(Saved data entries)
= = =
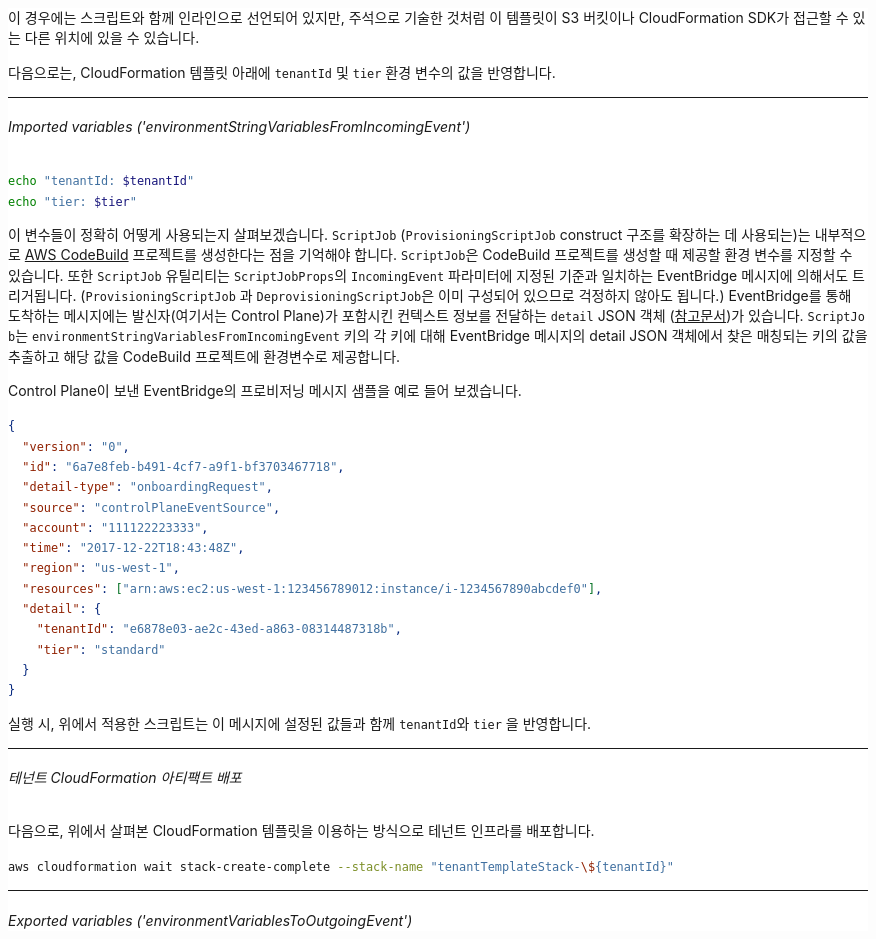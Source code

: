 이 경우에는 스크립트와 함께 인라인으로 선언되어 있지만, 주석으로 기술한 것처럼 이 템플릿이 S3 버킷이나 CloudFormation SDK가 접근할 수 있는 다른 위치에 있을 수 있습니다.

다음으로는, CloudFormation 템플릿 아래에 `tenantId` 및 `tier` 환경 변수의 값을 반영합니다. 

---

###### Imported variables ('environmentStringVariablesFromIncomingEvent')

```sh
echo "tenantId: $tenantId"
echo "tier: $tier"
```

이 변수들이 정확히 어떻게 사용되는지 살펴보겠습니다. `ScriptJob` (`ProvisioningScriptJob` construct 구조를 확장하는 데 사용되는)는 내부적으로 [AWS CodeBuild](https://docs.aws.amazon.com/codebuild/latest/userguide/welcome.html) 프로젝트를 생성한다는 점을 기억해야 합니다. `ScriptJob`은 CodeBuild 프로젝트를 생성할 때 제공할 환경 변수를 지정할 수 있습니다. 또한 `ScriptJob` 유틸리티는 `ScriptJobProps`의 `IncomingEvent` 파라미터에 지정된 기준과 일치하는 EventBridge 메시지에 의해서도 트리거됩니다. (`ProvisioningScriptJob` 과 `DeprovisioningScriptJob`은 이미 구성되어 있으므로 걱정하지 않아도 됩니다.) EventBridge를 통해 도착하는 메시지에는 발신자(여기서는 Control Plane)가 포함시킨 컨텍스트 정보를 전달하는 `detail` JSON 객체 ([참고문서](https://docs.aws.amazon.com/eventbridge/latest/userguide/eb-events-structure.html))가 있습니다. `ScriptJob`는 `environmentStringVariablesFromIncomingEvent` 키의 각 키에 대해 EventBridge 메시지의 detail JSON 객체에서 찾은 매칭되는 키의 값을 추출하고 해당 값을 CodeBuild 프로젝트에 환경변수로 제공합니다.

Control Plane이 보낸 EventBridge의 프로비저닝 메시지 샘플을 예로 들어 보겠습니다.

```json
{
  "version": "0",
  "id": "6a7e8feb-b491-4cf7-a9f1-bf3703467718",
  "detail-type": "onboardingRequest",
  "source": "controlPlaneEventSource",
  "account": "111122223333",
  "time": "2017-12-22T18:43:48Z",
  "region": "us-west-1",
  "resources": ["arn:aws:ec2:us-west-1:123456789012:instance/i-1234567890abcdef0"],
  "detail": {
    "tenantId": "e6878e03-ae2c-43ed-a863-08314487318b",
    "tier": "standard"
  }
}
```

실행 시, 위에서 적용한 스크립트는 이 메시지에 설정된 값들과 함께 `tenantId`와 `tier` 을 반영합니다.

---

###### 테넌트 CloudFormation 아티팩트 배포

다음으로, 위에서 살펴본 CloudFormation 템플릿을 이용하는 방식으로 테넌트 인프라를 배포합니다.

```sh
aws cloudformation wait stack-create-complete --stack-name "tenantTemplateStack-\${tenantId}"
```

---

###### Exported variables ('environmentVariablesToOutgoingEvent')
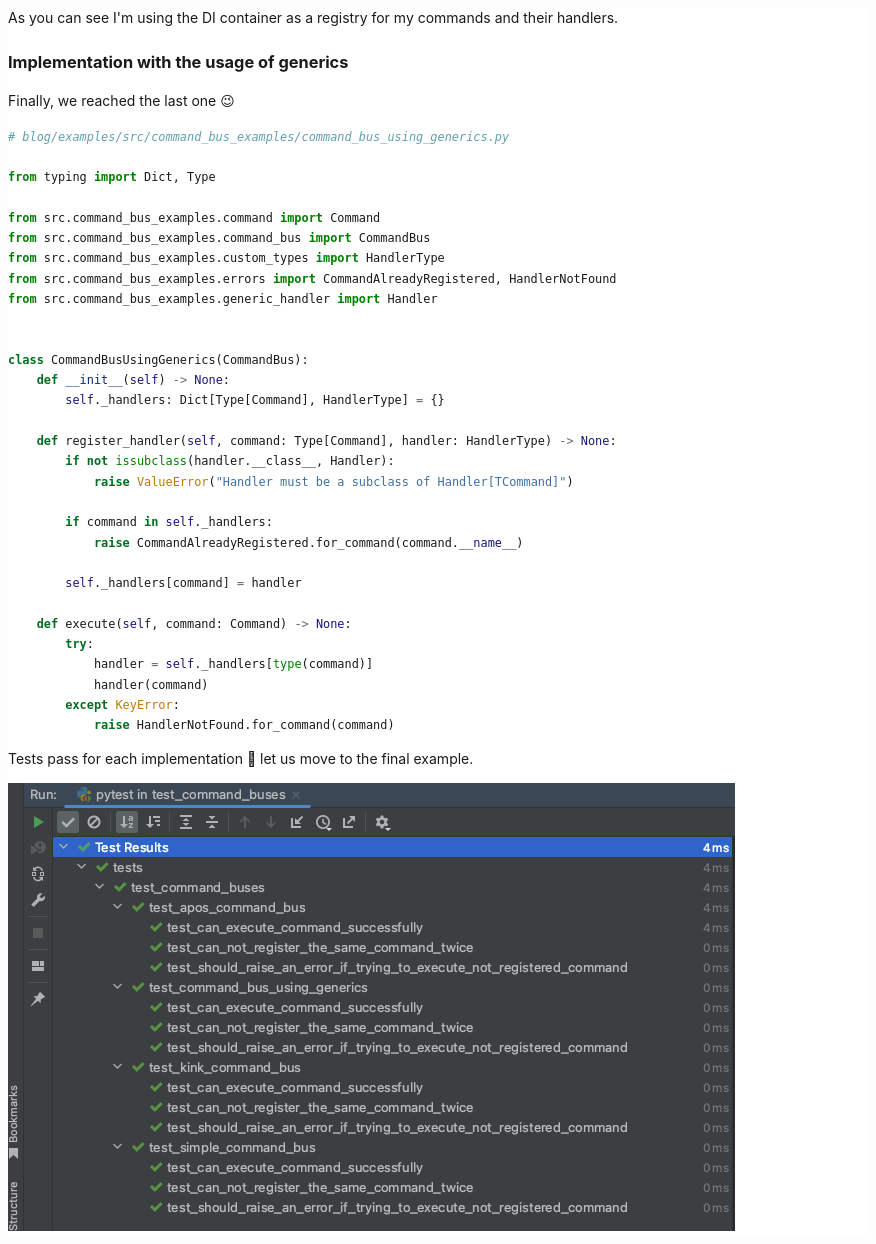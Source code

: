 As you can see I'm using the DI container as a registry for my commands and their handlers.

### Implementation with the usage of generics

Finally, we reached the last one :wink:

```python
# blog/examples/src/command_bus_examples/command_bus_using_generics.py

from typing import Dict, Type

from src.command_bus_examples.command import Command
from src.command_bus_examples.command_bus import CommandBus
from src.command_bus_examples.custom_types import HandlerType
from src.command_bus_examples.errors import CommandAlreadyRegistered, HandlerNotFound
from src.command_bus_examples.generic_handler import Handler


class CommandBusUsingGenerics(CommandBus):
    def __init__(self) -> None:
        self._handlers: Dict[Type[Command], HandlerType] = {}

    def register_handler(self, command: Type[Command], handler: HandlerType) -> None:
        if not issubclass(handler.__class__, Handler):
            raise ValueError("Handler must be a subclass of Handler[TCommand]")

        if command in self._handlers:
            raise CommandAlreadyRegistered.for_command(command.__name__)

        self._handlers[command] = handler

    def execute(self, command: Command) -> None:
        try:
            handler = self._handlers[type(command)]
            handler(command)
        except KeyError:
            raise HandlerNotFound.for_command(command)

```

Tests pass for each implementation :tada: let us move to the final example.

![tests.png](img/tests.png)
= = =
> **Task directions**:
Return every entry above exactly as written, with no pictures included.

> **Task result**:
Source code

: 이 경우에는 스크립트와 함께 인라인으로 선언되어 있지만, 주석으로 기술한 것처럼 이 템플릿이 S3 버킷이나 CloudFormation SDK가 접근할 수 있는 다른 위치에 있을 수 있습니다.

다음으로는, CloudFormation 템플릿 아래에 `tenantId` 및 `tier` 환경 변수의 값을 반영합니다. 

---

###### Imported variables ('environmentStringVariablesFromIncomingEvent')

```sh
echo "tenantId: $tenantId"
echo "tier: $tier"
```

이 변수들이 정확히 어떻게 사용되는지 살펴보겠습니다. `ScriptJob` (`ProvisioningScriptJob` construct 구조를 확장하는 데 사용되는)는 내부적으로 [AWS CodeBuild](https://docs.aws.amazon.com/codebuild/latest/userguide/welcome.html) 프로젝트를 생성한다는 점을 기억해야 합니다. `ScriptJob`은 CodeBuild 프로젝트를 생성할 때 제공할 환경 변수를 지정할 수 있습니다. 또한 `ScriptJob` 유틸리티는 `ScriptJobProps`의 `IncomingEvent` 파라미터에 지정된 기준과 일치하는 EventBridge 메시지에 의해서도 트리거됩니다. (`ProvisioningScriptJob` 과 `DeprovisioningScriptJob`은 이미 구성되어 있으므로 걱정하지 않아도 됩니다.) EventBridge를 통해 도착하는 메시지에는 발신자(여기서는 Control Plane)가 포함시킨 컨텍스트 정보를 전달하는 `detail` JSON 객체 ([참고문서](https://docs.aws.amazon.com/eventbridge/latest/userguide/eb-events-structure.html))가 있습니다. `ScriptJob`는 `environmentStringVariablesFromIncomingEvent` 키의 각 키에 대해 EventBridge 메시지의 detail JSON 객체에서 찾은 매칭되는 키의 값을 추출하고 해당 값을 CodeBuild 프로젝트에 환경변수로 제공합니다.

Control Plane이 보낸 EventBridge의 프로비저닝 메시지 샘플을 예로 들어 보겠습니다.

```json
{
  "version": "0",
  "id": "6a7e8feb-b491-4cf7-a9f1-bf3703467718",
  "detail-type": "onboardingRequest",
  "source": "controlPlaneEventSource",
  "account": "111122223333",
  "time": "2017-12-22T18:43:48Z",
  "region": "us-west-1",
  "resources": ["arn:aws:ec2:us-west-1:123456789012:instance/i-1234567890abcdef0"],
  "detail": {
    "tenantId": "e6878e03-ae2c-43ed-a863-08314487318b",
    "tier": "standard"
  }
}
```

실행 시, 위에서 적용한 스크립트는 이 메시지에 설정된 값들과 함께 `tenantId`와 `tier` 을 반영합니다.

---

###### 테넌트 CloudFormation 아티팩트 배포

다음으로, 위에서 살펴본 CloudFormation 템플릿을 이용하는 방식으로 테넌트 인프라를 배포합니다.

```sh
aws cloudformation wait stack-create-complete --stack-name "tenantTemplateStack-\${tenantId}"
```

---

###### Exported variables ('environmentVariablesToOutgoingEvent')
Source code

: As you can see I'm using the DI container as a registry for my commands and their handlers.

### Implementation with the usage of generics

Finally, we reached the last one :wink:

```python
# blog/examples/src/command_bus_examples/command_bus_using_generics.py

from typing import Dict, Type

from src.command_bus_examples.command import Command
from src.command_bus_examples.command_bus import CommandBus
from src.command_bus_examples.custom_types import HandlerType
from src.command_bus_examples.errors import CommandAlreadyRegistered, HandlerNotFound
from src.command_bus_examples.generic_handler import Handler


class CommandBusUsingGenerics(CommandBus):
    def __init__(self) -> None:
        self._handlers: Dict[Type[Command], HandlerType] = {}

    def register_handler(self, command: Type[Command], handler: HandlerType) -> None:
        if not issubclass(handler.__class__, Handler):
            raise ValueError("Handler must be a subclass of Handler[TCommand]")

        if command in self._handlers:
            raise CommandAlreadyRegistered.for_command(command.__name__)

        self._handlers[command] = handler

    def execute(self, command: Command) -> None:
        try:
            handler = self._handlers[type(command)]
            handler(command)
        except KeyError:
            raise HandlerNotFound.for_command(command)

```

Tests pass for each implementation :tada: let us move to the final example.

![tests.png](img/tests.png)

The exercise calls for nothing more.